Fully holographic displays will be here within two years
Fully holographic displays like those seen in sci-fi movies will be here within a maximum of two-and-a-half years, according to VividQ co-founder Aleksandra Pedraszewska.
Highlighted on the Code First: Girls ‘Ones to Watch’ 2018 list, Pedraszewska co-founded VividQ to create software that makes highly realistic holographic displays possible.
Thanks in part to their work, having standalone holographic representations of objects, much like the famous Star Wars projection of Leia, is much closer than people think.
"We work in partnership with pretty much all the major hardware manufacturers in the world and everyone's looking at this tech as something that's definitely going to happen," she told BusinessCloud.

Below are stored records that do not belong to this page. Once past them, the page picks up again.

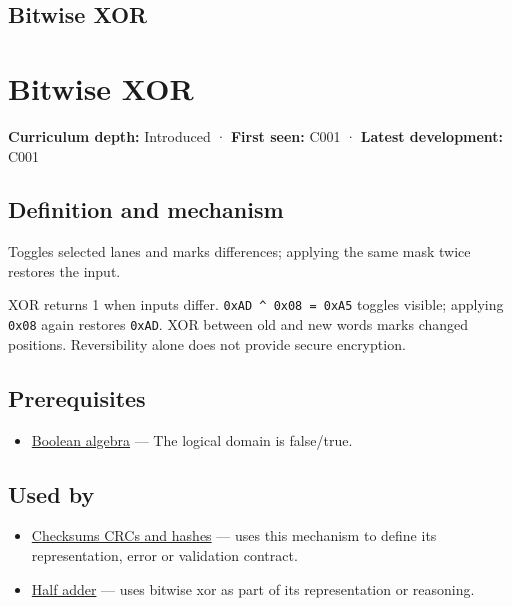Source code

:\hypertarget{appendix-d49161831368}{}
\section*{Bitwise XOR}
\chapter{Bitwise XOR}\label{appendix-d49161831368-bitwise-xor}

\textbf{Curriculum depth:} Introduced · \textbf{First seen:} C001 · \textbf{Latest development:} C001

\section{Definition and mechanism}\label{appendix-d49161831368-definition-and-mechanism}

Toggles selected lanes and marks differences; applying the same mask twice restores the input.

XOR returns 1 when inputs differ. \texttt{0xAD\ \^{}\ 0x08\ =\ 0xA5} toggles visible; applying \texttt{0x08} again restores \texttt{0xAD}. XOR between old and new words marks changed positions. Reversibility alone does not provide secure encryption.

\section{Prerequisites}\label{appendix-d49161831368-prerequisites}

\begin{itemize}
\tightlist
\item
  \hyperref[appendix-24475e1596a8]{Boolean algebra} --- The logical domain is false/true.
\end{itemize}

\section{Used by}\label{appendix-d49161831368-used-by}

\begin{itemize}
\item
  \hyperref[appendix-ed338677de0a]{Checksums CRCs and hashes} --- uses this mechanism to define its representation, error or validation contract.
\item
  \hyperref[appendix-1652d27a8e90]{Half adder} --- uses bitwise xor as part of its representation or reasoning.
\end{itemize}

"The question is whether it will be in the next 12 months or the next 24. It's still a tech that's definitely going to be in the market in a maximum of two and a half years - the question is who's going to be first to market.
"It's not a surprise that the companies with the biggest budgets are investing most in the area."
The tech works because when we're looking at an object our eyes don't really see the thing itself, they see light reflecting off the object which then hits the eye, says Pedraszewska.
"If you could recreate the entire light pattern around the object you're looking at and present it on a 3D display then you'd be able to represent it digitally in a way that would look exactly like the physical object," she said.
"You wouldn't be able to tell if you're looking at something that exists and is real or something that is a projection. It’s a really crazy concept and it's currently both physically and computationally possible."
All that needs to happen for these displays to become mainstream within existing devices is for a hardware manufacturer to put all the pieces together and actually build something which incorporates the tech, says Pedraszewska.
"The idea is currently based on tech similar to the 3D experience at the cinema - you need glasses to see the image, it's not perfectly 3D and your brain and eyes get very tired after a while," she explained.
"We're working on creating a display that would be fully holographic – you could see 3D images or projections without glasses, literally bringing the sci-fi concept to reality.
"Any 2D or next generation display – for example, mixed reality headsets or a computer monitor – can become holographic and provide users with a 3D projection right away."
This could lead to limitless applications, such as seeing email attachments as 3D projection and holo-conferencing – so instead of just watching a person give a talk flat on a device screen, users can see a 3D image of them.
"It would also be great for product design too," Pedraszewska said. "Designers are often creating products without really understanding the full dimensions of what they’re designing so they can get a representation of what the final product will look like.
"With a fully holographic screen you would see an image almost like the physical object you’re designing."
Innovation like this is critical for keeping consumer interest and driving forward the tech industry.
"Since we developed very high resolution displays like OLED or LCD, which we currently use in phones and TVs, in the early 2000s there hasn’t been any serious innovation," said Pedraszewska.
"For the majority of hardware manufacturers the more innovative products they introduce into the market the bigger sales they get because people don't replace products that often anymore.
"Manufacturers need tangible innovation in their products and to introduce them in a way that makes people really excited in order to push innovation and the tech world forward."